>>

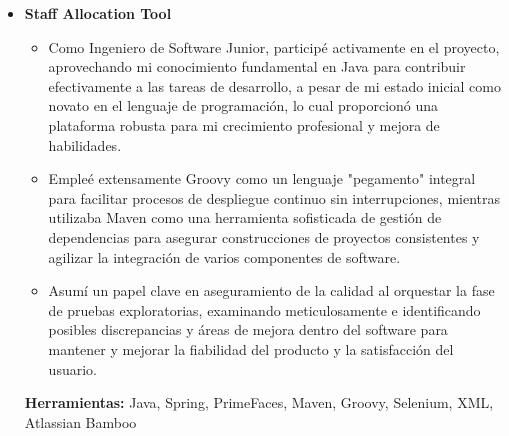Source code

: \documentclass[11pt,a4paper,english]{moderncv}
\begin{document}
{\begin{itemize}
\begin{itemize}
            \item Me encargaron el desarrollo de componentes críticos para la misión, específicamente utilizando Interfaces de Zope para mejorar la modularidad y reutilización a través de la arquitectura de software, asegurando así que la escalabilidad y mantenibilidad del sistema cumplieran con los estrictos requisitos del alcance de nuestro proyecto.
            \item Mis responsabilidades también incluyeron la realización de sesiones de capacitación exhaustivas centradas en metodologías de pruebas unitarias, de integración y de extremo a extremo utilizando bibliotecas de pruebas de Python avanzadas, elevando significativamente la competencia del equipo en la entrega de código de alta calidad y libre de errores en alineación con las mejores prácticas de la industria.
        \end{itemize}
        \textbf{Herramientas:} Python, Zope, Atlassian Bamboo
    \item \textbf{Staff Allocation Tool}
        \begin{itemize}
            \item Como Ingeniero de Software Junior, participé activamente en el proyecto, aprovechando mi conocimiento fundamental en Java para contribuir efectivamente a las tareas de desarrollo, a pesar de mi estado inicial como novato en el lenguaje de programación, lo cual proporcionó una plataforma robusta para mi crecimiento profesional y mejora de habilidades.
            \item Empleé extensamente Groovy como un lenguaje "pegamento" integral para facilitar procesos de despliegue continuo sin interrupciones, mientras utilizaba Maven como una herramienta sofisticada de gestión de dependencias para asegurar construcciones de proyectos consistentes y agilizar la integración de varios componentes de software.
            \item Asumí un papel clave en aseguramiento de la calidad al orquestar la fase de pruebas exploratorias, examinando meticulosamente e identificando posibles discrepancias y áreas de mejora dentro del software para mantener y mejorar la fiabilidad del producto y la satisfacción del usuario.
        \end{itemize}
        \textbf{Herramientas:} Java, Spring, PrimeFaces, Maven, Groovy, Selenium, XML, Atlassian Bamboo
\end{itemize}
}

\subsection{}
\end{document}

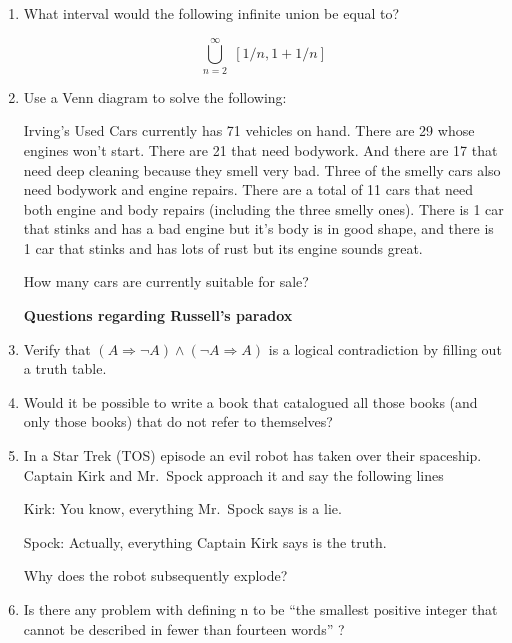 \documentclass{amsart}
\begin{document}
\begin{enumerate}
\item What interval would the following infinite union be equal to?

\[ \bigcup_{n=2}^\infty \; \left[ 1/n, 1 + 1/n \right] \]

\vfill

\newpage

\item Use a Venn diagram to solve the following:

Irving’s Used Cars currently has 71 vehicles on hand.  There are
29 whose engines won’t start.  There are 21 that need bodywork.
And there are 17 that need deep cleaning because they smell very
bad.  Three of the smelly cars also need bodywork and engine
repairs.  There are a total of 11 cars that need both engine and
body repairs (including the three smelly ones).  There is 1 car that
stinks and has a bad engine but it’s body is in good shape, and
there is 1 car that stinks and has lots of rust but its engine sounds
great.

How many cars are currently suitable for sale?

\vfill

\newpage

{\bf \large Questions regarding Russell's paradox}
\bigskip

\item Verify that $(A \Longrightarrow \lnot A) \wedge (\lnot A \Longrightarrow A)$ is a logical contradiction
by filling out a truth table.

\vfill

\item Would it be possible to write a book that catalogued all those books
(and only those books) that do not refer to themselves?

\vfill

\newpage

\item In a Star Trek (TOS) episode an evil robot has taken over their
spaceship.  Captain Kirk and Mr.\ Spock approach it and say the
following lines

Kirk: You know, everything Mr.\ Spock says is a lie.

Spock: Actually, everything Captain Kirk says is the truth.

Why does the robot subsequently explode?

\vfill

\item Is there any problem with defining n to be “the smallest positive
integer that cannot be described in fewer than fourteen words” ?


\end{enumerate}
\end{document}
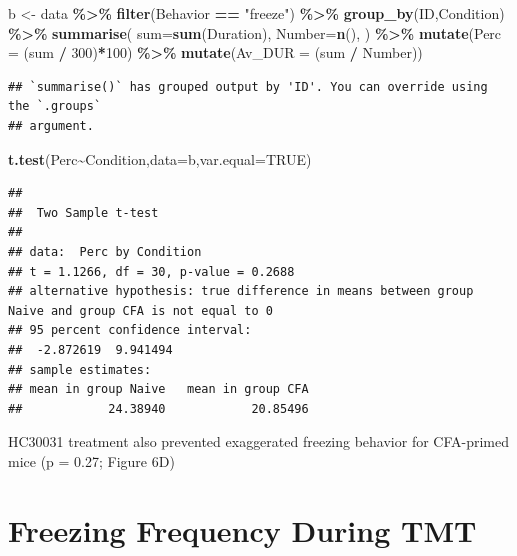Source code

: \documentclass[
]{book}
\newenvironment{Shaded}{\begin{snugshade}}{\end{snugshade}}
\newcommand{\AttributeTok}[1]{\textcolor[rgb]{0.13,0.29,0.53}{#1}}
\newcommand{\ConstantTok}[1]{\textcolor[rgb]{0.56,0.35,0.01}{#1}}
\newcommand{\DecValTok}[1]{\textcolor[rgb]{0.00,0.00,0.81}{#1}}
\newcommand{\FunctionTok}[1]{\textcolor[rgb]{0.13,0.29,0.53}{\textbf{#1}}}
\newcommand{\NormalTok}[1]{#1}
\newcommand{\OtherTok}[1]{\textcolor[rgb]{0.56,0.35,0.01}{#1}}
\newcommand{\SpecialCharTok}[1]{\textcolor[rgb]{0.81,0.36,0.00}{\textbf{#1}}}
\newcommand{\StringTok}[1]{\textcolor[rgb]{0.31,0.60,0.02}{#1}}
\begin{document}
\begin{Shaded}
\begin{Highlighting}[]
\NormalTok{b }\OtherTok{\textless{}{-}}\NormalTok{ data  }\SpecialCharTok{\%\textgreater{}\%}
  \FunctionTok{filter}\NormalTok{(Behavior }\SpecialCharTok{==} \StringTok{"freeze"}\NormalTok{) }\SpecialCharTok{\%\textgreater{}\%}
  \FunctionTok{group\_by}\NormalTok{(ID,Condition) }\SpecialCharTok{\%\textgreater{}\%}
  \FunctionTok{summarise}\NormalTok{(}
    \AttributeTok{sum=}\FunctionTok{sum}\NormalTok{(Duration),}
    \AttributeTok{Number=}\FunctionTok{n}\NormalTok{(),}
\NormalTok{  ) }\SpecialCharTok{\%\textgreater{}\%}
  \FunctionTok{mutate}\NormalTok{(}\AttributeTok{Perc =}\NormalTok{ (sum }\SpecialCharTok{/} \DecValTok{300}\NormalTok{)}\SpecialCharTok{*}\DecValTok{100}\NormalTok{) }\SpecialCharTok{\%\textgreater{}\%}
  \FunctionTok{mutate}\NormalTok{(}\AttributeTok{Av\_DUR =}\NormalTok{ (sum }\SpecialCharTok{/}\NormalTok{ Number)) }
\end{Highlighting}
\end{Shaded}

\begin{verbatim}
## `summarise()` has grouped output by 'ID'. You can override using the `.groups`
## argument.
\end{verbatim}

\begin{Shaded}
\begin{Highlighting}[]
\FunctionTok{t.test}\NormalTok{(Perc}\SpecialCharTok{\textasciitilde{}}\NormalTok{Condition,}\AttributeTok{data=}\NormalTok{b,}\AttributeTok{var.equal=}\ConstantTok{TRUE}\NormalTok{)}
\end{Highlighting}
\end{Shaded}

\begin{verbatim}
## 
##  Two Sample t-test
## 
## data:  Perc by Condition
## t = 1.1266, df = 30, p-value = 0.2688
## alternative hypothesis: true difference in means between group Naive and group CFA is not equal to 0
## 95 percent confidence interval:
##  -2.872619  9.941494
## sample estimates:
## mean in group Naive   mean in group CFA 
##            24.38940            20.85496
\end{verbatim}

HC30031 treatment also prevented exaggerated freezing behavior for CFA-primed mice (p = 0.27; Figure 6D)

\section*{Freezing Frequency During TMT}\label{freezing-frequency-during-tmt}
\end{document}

<<
>>

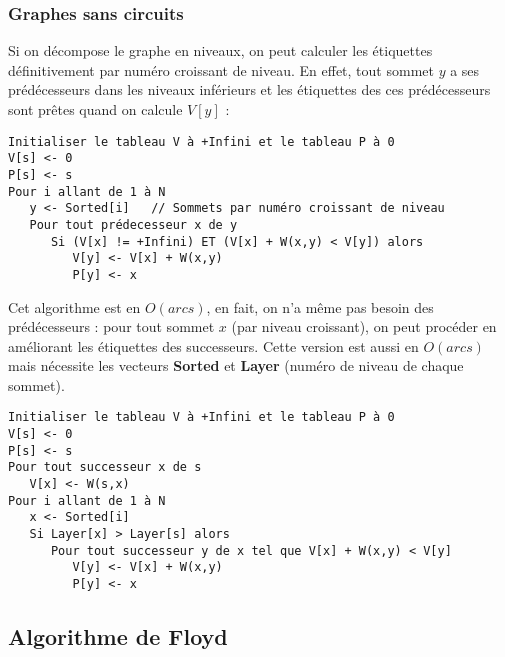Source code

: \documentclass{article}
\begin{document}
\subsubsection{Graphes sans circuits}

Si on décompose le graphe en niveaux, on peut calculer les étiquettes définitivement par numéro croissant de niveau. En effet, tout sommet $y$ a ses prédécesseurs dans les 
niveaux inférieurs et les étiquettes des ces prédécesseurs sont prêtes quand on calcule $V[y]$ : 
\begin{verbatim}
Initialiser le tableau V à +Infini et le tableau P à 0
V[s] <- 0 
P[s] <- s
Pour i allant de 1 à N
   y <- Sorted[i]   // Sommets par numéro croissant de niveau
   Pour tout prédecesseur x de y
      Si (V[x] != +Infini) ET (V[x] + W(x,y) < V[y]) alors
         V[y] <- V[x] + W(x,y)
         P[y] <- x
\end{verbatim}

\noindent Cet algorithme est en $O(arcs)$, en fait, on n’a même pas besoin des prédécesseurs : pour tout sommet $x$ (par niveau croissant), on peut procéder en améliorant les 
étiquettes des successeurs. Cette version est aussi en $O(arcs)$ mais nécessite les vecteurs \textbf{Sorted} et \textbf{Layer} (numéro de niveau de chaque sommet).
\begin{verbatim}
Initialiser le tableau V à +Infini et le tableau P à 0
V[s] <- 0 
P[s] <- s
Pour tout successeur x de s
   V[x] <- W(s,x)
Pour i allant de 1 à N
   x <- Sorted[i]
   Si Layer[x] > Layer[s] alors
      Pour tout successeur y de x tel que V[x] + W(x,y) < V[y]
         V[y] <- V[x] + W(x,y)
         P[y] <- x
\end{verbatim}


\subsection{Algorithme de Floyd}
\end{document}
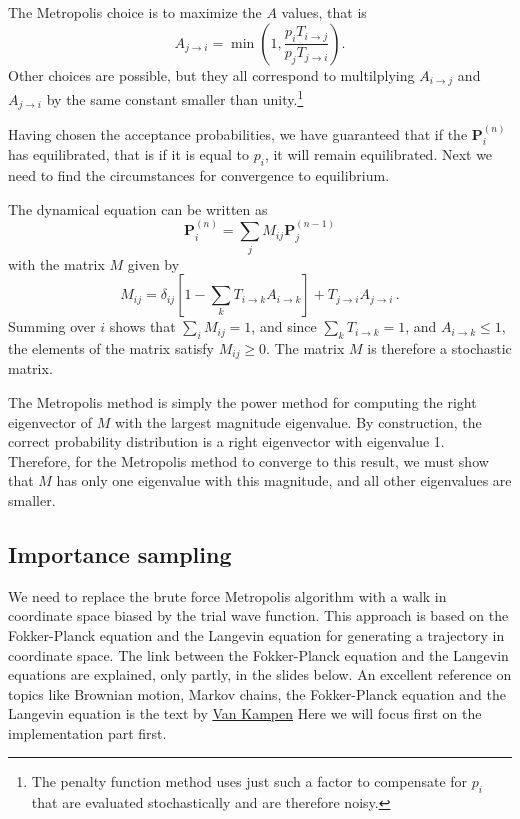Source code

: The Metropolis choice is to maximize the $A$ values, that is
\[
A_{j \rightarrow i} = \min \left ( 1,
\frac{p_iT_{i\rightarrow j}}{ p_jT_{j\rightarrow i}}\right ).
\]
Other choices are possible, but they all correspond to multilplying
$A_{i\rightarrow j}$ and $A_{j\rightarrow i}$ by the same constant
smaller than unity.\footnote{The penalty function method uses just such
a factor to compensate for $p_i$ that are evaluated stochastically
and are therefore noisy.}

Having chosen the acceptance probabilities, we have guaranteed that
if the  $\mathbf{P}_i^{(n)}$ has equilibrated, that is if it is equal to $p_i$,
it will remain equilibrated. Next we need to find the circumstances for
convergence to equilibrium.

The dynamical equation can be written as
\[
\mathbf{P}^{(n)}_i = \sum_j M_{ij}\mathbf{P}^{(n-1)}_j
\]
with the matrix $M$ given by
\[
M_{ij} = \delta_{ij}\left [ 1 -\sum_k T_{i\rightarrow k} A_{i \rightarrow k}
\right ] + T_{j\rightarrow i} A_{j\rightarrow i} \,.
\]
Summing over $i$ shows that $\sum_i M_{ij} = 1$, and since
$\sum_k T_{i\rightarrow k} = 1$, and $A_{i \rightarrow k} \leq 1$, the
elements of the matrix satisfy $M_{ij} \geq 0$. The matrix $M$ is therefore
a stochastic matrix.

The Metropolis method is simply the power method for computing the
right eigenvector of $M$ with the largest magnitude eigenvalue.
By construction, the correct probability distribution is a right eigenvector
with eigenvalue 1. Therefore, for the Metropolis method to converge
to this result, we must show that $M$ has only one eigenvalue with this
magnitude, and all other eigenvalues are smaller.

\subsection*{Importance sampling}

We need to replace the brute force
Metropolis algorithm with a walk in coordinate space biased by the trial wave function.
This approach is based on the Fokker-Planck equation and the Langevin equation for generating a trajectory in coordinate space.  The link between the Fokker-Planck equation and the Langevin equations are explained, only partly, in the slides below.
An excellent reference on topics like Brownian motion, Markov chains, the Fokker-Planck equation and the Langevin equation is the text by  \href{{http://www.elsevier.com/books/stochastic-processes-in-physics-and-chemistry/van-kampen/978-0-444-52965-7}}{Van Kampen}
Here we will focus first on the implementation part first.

<<

About this task:
Lines above with "than" in them are the ones to copy.

Finished task:
integer that cannot be described in fewer than fourteen words” ?
smaller than unity.\footnote{The penalty function method uses just such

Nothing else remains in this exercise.